● Brief
Pictures stay out; please output the remaining data exactly.

#### Given entries ####

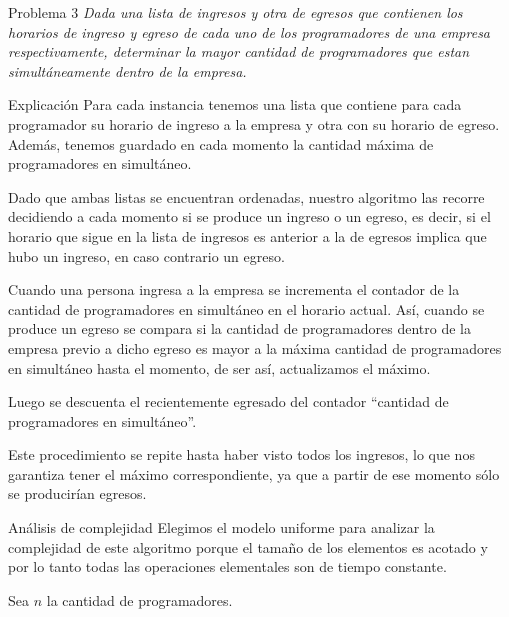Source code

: \begin{section}{Problema 3}
	\textit{Dada una lista de ingresos y otra de egresos que contienen los horarios de ingreso y egreso de cada uno de los programadores de una empresa respectivamente, determinar la mayor cantidad de programadores que estan simultáneamente dentro de la empresa.}
	\begin{subsection}{Explicación}
		Para cada instancia tenemos una lista que contiene para cada programador su horario de ingreso a la empresa y otra con su horario de egreso. Además, tenemos guardado en cada momento la cantidad máxima de programadores en simultáneo.

Dado que ambas listas se encuentran ordenadas, nuestro algoritmo las recorre decidiendo a cada momento si se produce un ingreso o un egreso, es decir, si el horario que sigue en la lista de ingresos es anterior a la de egresos implica que hubo un ingreso, en caso contrario un egreso.

Cuando una persona ingresa a la empresa se incrementa el contador de la cantidad de programadores en simultáneo en el horario actual. Así, cuando se produce un egreso se compara si la cantidad de programadores dentro de la empresa previo a dicho egreso es mayor a la máxima cantidad de programadores en simultáneo hasta el momento, de ser así, actualizamos el máximo.

Luego se descuenta el recientemente egresado del contador ``cantidad de programadores en simultáneo''.

Este procedimiento se repite hasta haber visto todos los ingresos, lo que nos garantiza tener el máximo correspondiente, ya que a partir de ese momento sólo se producirían egresos.

		\begin{subsubsection}{Análisis de complejidad}
			Elegimos el modelo uniforme para analizar la complejidad de este algoritmo porque el tamaño de los elementos es acotado y por lo tanto todas las operaciones elementales son de tiempo constante.
			
			Sea $n$ la cantidad de programadores.\\
			

\end{subsubsection}
\end{subsection}
\end{section}
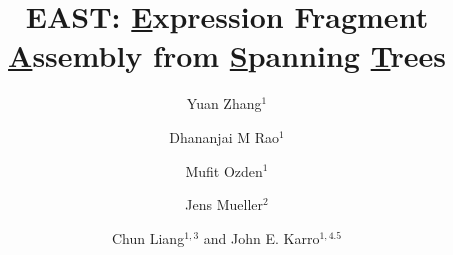 \documentclass[10pt]{bmc_article}
\newenvironment{bmcformat}{\begin{raggedright}\baselineskip20pt\sloppy\setboolean{publ}{false}}{\end{raggedright}\baselineskip20pt\sloppy}
\begin{document}
\begin{bmcformat}

\title{EAST: {\underline E}xpression Fragment {\underline A}ssembly from {\underline S}panning {\underline T}rees}



\author{Yuan Zhang$^1$
  \and
  Dhananjai M Rao$^1$
  \and
  Mufit Ozden$^1$
  \and
  Jens Mueller$^2$
  \and
  Chun Liang\correspondingauthor$^{1,3}$
  and
  John E. Karro\correspondingauthor$^{1,4.5}$
}


\address{
    \iid(1)Department of Computer Science and Software Engineering,  \\
    \iid(2)Informational Technology Services
    \iid(3)Department of Botanty, \\
    \iid(4)Department of Microbiology, \\
    \iid(5)Department of Statistics, Miami University, Oxford OHIO, USA
}

\maketitle




\end{bmcformat}
\end{document}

####

● Exercise solution
Source code

: \begin{section}{Problema 3}
	\textit{Dada una lista de ingresos y otra de egresos que contienen los horarios de ingreso y egreso de cada uno de los programadores de una empresa respectivamente, determinar la mayor cantidad de programadores que estan simultáneamente dentro de la empresa.}
	\begin{subsection}{Explicación}
		Para cada instancia tenemos una lista que contiene para cada programador su horario de ingreso a la empresa y otra con su horario de egreso. Además, tenemos guardado en cada momento la cantidad máxima de programadores en simultáneo.

Dado que ambas listas se encuentran ordenadas, nuestro algoritmo las recorre decidiendo a cada momento si se produce un ingreso o un egreso, es decir, si el horario que sigue en la lista de ingresos es anterior a la de egresos implica que hubo un ingreso, en caso contrario un egreso.

Cuando una persona ingresa a la empresa se incrementa el contador de la cantidad de programadores en simultáneo en el horario actual. Así, cuando se produce un egreso se compara si la cantidad de programadores dentro de la empresa previo a dicho egreso es mayor a la máxima cantidad de programadores en simultáneo hasta el momento, de ser así, actualizamos el máximo.

Luego se descuenta el recientemente egresado del contador ``cantidad de programadores en simultáneo''.

Este procedimiento se repite hasta haber visto todos los ingresos, lo que nos garantiza tener el máximo correspondiente, ya que a partir de ese momento sólo se producirían egresos.

		\begin{subsubsection}{Análisis de complejidad}
			Elegimos el modelo uniforme para analizar la complejidad de este algoritmo porque el tamaño de los elementos es acotado y por lo tanto todas las operaciones elementales son de tiempo constante.
			
			Sea $n$ la cantidad de programadores.\\
			

\end{subsubsection}
\end{subsection}
\end{section}
 \documentclass[10pt]{bmc_article}
\newenvironment{bmcformat}{\begin{raggedright}\baselineskip20pt\sloppy\setboolean{publ}{false}}{\end{raggedright}\baselineskip20pt\sloppy}
\begin{document}
\begin{bmcformat}

\title{EAST: {\underline E}xpression Fragment {\underline A}ssembly from {\underline S}panning {\underline T}rees}



\author{Yuan Zhang$^1$
  \and
  Dhananjai M Rao$^1$
  \and
  Mufit Ozden$^1$
  \and
  Jens Mueller$^2$
  \and
  Chun Liang\correspondingauthor$^{1,3}$
  and
  John E. Karro\correspondingauthor$^{1,4.5}$
}


\address{
    \iid(1)Department of Computer Science and Software Engineering,  \\
    \iid(2)Informational Technology Services
    \iid(3)Department of Botanty, \\
    \iid(4)Department of Microbiology, \\
    \iid(5)Department of Statistics, Miami University, Oxford OHIO, USA
}

\maketitle




\end{bmcformat}
\end{document}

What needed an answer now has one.